(Plain-text document sources)
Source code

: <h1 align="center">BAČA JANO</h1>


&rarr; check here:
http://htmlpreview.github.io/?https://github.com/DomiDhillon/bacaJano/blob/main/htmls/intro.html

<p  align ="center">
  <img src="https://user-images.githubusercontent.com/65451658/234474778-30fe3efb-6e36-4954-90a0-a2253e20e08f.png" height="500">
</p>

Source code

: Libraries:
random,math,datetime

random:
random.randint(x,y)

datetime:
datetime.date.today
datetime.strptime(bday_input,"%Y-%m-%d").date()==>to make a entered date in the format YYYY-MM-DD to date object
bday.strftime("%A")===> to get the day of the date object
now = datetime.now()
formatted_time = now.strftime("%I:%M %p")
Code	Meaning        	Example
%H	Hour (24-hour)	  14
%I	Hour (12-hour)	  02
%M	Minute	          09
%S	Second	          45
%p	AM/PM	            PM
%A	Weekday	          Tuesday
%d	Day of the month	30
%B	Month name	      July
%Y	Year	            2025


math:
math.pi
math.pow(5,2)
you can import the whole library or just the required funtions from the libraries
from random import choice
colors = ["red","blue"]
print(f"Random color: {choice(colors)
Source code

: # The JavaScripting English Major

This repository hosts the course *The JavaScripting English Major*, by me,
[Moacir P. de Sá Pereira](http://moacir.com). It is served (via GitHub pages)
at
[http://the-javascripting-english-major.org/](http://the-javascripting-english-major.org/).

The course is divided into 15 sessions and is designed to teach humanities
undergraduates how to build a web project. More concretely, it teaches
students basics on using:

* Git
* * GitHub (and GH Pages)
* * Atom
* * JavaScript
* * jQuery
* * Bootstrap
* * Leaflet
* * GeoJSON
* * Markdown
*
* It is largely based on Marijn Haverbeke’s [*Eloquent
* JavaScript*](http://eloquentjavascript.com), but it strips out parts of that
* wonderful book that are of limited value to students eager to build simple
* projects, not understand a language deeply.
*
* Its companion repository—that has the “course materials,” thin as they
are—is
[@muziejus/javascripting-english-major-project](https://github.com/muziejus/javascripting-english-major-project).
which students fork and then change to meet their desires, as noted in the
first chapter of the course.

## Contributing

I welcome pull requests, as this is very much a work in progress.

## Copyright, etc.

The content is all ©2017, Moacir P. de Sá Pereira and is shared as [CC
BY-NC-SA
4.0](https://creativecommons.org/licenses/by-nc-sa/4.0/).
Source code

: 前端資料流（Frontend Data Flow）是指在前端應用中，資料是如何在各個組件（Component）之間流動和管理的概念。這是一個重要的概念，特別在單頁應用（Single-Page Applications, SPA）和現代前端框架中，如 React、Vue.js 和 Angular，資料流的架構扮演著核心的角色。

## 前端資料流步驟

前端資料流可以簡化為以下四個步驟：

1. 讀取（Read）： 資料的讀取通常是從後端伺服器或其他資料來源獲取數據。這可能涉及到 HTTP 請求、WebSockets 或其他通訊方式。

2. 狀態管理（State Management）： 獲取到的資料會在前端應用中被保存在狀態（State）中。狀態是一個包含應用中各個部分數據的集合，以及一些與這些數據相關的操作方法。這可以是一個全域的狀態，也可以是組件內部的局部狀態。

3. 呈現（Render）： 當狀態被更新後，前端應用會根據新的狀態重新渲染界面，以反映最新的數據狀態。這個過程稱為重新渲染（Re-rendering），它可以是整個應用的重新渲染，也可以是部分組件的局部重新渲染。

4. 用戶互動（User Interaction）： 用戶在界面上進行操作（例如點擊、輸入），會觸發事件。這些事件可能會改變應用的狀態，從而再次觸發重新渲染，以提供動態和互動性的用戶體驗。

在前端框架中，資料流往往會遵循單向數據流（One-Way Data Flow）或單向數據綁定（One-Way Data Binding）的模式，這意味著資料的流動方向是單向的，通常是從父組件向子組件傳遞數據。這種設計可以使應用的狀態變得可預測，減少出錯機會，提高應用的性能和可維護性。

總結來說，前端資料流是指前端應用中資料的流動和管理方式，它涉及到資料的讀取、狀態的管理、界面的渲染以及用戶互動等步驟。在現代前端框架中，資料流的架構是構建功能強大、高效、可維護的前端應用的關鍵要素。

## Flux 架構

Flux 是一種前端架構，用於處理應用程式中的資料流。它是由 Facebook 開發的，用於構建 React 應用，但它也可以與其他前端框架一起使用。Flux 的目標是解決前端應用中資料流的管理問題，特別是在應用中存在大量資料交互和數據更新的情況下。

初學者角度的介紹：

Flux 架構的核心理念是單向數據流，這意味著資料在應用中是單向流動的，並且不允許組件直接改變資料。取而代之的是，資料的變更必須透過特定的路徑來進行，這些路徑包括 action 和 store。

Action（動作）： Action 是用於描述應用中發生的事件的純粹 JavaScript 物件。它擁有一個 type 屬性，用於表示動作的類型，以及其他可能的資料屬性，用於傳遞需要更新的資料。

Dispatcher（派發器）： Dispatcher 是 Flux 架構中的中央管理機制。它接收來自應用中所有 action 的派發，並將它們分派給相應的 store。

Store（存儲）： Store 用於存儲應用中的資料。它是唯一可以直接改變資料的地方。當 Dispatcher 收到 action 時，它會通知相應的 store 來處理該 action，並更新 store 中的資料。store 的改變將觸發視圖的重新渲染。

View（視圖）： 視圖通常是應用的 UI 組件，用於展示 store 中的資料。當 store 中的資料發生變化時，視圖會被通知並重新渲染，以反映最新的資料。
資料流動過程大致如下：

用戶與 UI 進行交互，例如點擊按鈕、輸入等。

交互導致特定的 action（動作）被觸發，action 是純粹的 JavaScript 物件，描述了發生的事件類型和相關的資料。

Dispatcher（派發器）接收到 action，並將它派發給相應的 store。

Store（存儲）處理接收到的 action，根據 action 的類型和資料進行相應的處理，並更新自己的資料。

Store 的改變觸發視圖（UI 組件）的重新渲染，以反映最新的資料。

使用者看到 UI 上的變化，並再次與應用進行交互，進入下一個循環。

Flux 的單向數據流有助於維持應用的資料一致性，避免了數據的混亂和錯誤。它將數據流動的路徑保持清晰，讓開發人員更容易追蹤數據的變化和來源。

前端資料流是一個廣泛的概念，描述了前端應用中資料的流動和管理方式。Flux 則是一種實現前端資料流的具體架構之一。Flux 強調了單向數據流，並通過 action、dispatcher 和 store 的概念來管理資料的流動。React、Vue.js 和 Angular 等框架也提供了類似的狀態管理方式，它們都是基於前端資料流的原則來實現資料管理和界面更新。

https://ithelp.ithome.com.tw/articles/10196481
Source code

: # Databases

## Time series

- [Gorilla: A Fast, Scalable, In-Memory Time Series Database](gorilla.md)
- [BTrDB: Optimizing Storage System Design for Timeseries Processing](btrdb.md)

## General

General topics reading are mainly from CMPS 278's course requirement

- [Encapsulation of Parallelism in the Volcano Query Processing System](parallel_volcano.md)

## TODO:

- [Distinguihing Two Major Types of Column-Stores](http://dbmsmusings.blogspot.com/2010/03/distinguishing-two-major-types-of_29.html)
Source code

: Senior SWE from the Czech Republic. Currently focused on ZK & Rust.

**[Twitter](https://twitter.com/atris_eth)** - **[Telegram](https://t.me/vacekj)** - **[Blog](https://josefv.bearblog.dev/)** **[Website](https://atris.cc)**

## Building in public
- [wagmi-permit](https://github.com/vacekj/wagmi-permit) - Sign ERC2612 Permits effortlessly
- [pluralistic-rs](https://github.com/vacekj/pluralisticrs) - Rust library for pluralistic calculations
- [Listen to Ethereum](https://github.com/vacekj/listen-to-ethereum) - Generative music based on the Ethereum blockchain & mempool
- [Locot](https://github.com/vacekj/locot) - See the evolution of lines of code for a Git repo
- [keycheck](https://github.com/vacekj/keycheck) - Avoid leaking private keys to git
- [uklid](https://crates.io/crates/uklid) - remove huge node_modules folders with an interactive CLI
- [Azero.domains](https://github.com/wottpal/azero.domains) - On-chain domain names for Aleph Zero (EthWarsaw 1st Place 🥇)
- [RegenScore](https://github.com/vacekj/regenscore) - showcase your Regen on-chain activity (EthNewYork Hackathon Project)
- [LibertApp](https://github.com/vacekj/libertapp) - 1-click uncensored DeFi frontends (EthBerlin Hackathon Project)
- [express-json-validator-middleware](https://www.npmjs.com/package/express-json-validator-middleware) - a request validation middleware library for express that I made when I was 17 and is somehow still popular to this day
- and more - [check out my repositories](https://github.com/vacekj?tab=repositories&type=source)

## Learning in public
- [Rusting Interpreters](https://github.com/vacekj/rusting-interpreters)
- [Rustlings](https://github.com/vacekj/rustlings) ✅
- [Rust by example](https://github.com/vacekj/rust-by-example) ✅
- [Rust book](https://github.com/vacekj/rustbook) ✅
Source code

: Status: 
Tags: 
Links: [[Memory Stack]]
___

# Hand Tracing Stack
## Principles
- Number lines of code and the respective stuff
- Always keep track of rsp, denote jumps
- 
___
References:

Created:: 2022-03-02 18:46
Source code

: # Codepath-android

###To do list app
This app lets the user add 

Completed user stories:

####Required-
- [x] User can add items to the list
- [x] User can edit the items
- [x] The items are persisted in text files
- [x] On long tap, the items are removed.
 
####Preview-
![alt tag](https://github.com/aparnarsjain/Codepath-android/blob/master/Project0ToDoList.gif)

WHAT YOU NEED TO DO — Return the lines beginning at the one that contains "Created:: 2022-03-02 18:46" and continuing through the last line of the data, exactly as they stand and without any others.

EXERCISE SOLUTION —
Created:: 2022-03-02 18:46
Source code

: # Codepath-android

###To do list app
This app lets the user add 

Completed user stories:

####Required-
- [x] User can add items to the list
- [x] User can edit the items
- [x] The items are persisted in text files
- [x] On long tap, the items are removed.
 
####Preview-
![alt tag](https://github.com/aparnarsjain/Codepath-android/blob/master/Project0ToDoList.gif)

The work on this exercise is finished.